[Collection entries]

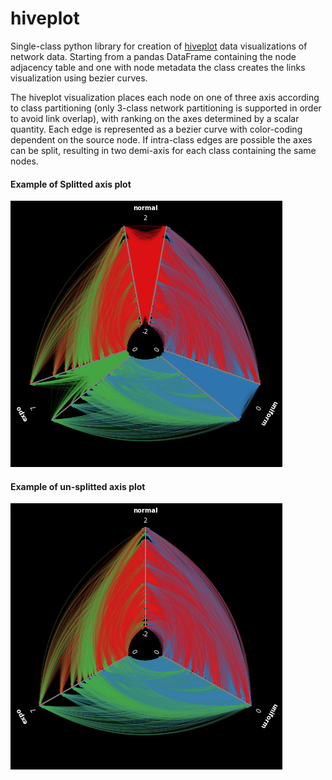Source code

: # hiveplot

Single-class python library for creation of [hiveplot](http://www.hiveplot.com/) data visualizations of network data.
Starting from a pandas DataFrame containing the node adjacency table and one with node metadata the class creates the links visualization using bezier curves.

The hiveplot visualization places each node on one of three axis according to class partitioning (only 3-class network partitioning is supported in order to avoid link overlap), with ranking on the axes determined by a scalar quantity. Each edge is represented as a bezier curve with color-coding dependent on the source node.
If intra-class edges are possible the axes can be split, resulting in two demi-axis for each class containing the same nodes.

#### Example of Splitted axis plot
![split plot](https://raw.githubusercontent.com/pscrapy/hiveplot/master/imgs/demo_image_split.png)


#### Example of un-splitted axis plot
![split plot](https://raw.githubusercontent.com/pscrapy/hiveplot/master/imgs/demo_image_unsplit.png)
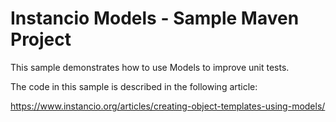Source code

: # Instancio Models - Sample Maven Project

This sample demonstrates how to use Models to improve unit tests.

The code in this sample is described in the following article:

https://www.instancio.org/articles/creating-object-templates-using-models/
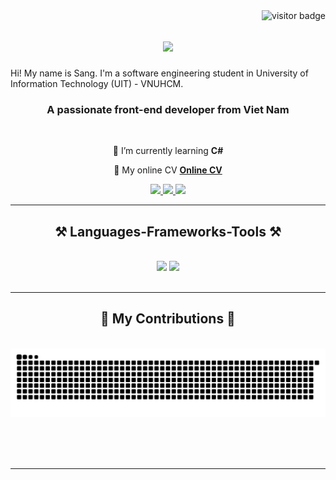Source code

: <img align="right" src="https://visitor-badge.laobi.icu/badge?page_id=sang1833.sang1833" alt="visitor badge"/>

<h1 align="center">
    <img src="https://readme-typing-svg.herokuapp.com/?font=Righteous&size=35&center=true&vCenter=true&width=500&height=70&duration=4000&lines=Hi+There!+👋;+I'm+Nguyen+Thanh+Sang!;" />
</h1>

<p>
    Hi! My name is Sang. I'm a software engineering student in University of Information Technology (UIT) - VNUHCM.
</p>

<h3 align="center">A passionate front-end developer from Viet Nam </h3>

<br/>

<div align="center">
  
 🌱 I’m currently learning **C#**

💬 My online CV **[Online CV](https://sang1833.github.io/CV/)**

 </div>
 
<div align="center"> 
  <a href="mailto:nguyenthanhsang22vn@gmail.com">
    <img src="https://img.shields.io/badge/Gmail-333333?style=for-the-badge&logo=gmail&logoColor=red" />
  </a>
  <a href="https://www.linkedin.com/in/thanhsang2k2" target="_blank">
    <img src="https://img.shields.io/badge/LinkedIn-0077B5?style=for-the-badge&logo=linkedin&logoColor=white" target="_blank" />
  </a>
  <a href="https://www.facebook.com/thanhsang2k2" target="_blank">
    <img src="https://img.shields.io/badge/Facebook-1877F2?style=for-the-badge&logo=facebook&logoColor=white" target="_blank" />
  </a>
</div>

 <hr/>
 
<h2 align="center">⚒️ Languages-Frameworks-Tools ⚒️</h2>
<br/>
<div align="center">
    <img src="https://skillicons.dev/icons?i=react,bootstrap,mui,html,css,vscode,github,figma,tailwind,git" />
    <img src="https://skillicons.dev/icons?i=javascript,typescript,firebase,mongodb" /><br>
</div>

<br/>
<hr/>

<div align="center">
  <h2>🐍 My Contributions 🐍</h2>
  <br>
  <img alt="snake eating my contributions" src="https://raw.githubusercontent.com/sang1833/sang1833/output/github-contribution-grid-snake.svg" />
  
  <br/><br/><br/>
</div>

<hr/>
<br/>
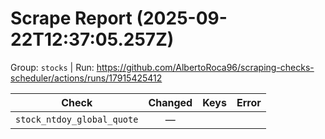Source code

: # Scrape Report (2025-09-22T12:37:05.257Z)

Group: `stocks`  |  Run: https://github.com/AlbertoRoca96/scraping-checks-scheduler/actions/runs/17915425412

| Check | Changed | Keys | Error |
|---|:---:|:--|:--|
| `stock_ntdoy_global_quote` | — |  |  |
...
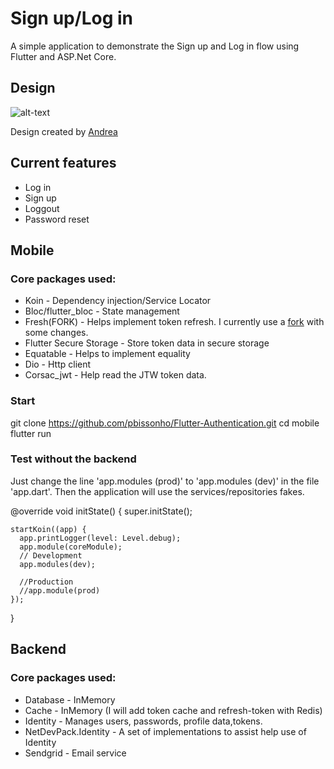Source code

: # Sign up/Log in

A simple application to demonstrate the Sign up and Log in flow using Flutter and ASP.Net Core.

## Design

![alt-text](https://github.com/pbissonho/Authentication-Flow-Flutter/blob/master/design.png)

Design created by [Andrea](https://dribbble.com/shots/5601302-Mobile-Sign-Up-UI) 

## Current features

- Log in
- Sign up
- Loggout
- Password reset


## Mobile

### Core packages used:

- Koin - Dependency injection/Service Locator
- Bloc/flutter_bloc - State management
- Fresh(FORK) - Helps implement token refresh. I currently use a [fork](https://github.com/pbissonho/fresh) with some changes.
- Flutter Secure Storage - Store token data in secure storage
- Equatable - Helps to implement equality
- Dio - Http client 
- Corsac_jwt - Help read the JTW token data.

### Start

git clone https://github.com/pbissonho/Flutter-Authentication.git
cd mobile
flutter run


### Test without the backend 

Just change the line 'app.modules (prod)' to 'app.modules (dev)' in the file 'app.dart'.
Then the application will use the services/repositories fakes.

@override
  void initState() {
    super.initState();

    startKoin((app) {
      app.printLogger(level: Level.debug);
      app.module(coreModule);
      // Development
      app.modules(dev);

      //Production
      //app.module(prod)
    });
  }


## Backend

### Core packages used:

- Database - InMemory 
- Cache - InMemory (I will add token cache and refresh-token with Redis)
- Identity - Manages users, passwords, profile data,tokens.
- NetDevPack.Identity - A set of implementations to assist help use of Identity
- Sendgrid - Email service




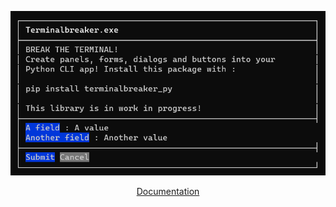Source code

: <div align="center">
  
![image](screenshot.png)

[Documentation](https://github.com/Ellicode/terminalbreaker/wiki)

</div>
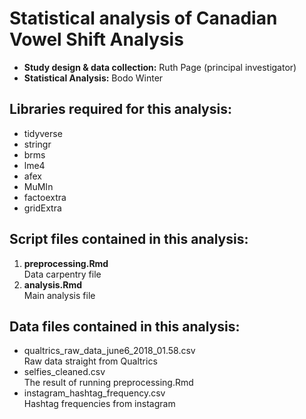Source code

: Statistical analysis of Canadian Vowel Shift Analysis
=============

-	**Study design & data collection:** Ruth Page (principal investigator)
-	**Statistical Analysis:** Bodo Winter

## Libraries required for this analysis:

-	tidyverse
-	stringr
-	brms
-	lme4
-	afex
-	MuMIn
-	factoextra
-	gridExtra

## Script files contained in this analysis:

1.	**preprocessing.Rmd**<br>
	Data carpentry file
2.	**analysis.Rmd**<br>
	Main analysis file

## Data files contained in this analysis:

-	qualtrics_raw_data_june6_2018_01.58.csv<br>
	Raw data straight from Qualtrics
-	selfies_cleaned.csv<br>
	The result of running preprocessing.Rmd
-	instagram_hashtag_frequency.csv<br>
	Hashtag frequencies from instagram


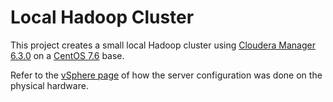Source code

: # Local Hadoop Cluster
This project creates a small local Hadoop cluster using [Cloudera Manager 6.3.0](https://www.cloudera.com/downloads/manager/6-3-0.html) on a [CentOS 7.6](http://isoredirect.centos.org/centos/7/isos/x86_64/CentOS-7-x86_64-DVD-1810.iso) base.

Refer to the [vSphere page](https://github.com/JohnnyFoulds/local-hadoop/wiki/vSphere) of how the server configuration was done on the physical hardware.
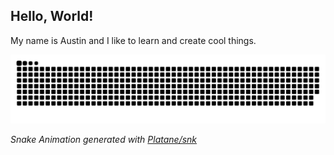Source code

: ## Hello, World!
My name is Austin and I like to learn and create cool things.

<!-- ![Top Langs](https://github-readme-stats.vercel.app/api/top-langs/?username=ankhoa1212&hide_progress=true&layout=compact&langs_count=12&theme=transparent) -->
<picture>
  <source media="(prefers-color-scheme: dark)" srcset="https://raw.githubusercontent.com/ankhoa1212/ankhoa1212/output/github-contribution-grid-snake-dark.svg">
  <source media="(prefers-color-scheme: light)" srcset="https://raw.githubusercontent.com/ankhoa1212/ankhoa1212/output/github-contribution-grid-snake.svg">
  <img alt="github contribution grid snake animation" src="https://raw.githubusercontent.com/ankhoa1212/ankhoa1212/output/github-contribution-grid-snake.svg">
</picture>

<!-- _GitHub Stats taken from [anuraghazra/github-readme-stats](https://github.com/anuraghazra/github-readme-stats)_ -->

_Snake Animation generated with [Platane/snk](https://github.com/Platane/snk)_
...
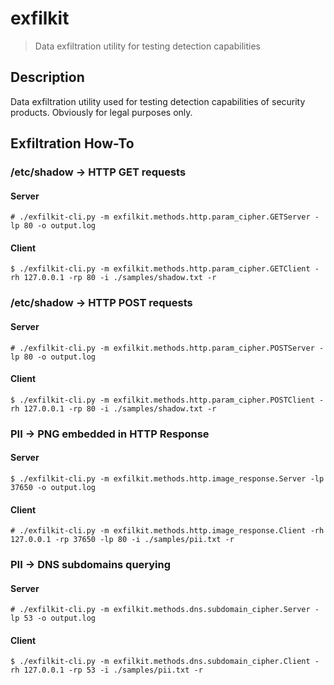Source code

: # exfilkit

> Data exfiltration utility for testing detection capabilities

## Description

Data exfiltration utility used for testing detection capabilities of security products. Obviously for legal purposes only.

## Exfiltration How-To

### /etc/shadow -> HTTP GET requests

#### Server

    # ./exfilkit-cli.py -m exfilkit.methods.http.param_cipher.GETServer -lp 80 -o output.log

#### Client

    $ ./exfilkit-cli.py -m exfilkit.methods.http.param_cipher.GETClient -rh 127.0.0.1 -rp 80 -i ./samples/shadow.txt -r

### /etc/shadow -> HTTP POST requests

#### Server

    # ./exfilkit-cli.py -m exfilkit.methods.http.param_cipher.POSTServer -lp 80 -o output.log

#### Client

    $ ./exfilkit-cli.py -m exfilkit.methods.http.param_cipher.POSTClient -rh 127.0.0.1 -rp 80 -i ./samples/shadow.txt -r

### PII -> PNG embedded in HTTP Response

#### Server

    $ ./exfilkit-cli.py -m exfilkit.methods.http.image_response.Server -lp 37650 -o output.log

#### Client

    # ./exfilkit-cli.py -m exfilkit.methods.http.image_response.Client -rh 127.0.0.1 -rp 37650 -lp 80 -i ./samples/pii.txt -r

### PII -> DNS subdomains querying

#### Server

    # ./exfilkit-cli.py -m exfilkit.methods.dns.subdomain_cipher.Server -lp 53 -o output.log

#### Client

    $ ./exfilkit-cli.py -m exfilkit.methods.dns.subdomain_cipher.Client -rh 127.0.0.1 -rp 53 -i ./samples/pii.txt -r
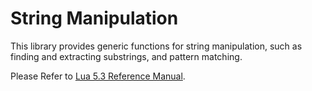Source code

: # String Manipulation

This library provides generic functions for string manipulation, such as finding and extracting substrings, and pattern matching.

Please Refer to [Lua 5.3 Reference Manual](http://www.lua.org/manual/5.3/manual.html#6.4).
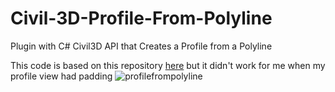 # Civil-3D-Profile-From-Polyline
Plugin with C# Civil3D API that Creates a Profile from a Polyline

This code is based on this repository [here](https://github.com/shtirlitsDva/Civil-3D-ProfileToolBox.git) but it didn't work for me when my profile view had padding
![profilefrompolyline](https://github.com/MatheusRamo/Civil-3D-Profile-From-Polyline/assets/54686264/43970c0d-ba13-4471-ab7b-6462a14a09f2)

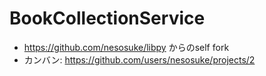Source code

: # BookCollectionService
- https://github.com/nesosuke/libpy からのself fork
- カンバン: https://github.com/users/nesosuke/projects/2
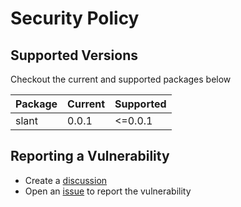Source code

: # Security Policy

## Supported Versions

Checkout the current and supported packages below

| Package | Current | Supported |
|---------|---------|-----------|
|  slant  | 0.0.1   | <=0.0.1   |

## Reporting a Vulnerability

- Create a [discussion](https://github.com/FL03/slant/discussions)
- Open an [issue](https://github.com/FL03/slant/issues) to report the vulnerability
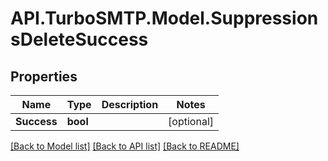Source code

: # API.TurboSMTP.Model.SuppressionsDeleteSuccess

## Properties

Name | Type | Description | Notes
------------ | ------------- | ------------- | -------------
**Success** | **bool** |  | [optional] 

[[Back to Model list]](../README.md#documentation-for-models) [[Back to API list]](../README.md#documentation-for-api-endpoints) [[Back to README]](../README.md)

**Work to complete**
Your answer should be the lines of the records that include the word "pscrapy".

**Problem solution**
![split plot](https://raw.githubusercontent.com/pscrapy/hiveplot/master/imgs/demo_image_split.png)
![split plot](https://raw.githubusercontent.com/pscrapy/hiveplot/master/imgs/demo_image_unsplit.png)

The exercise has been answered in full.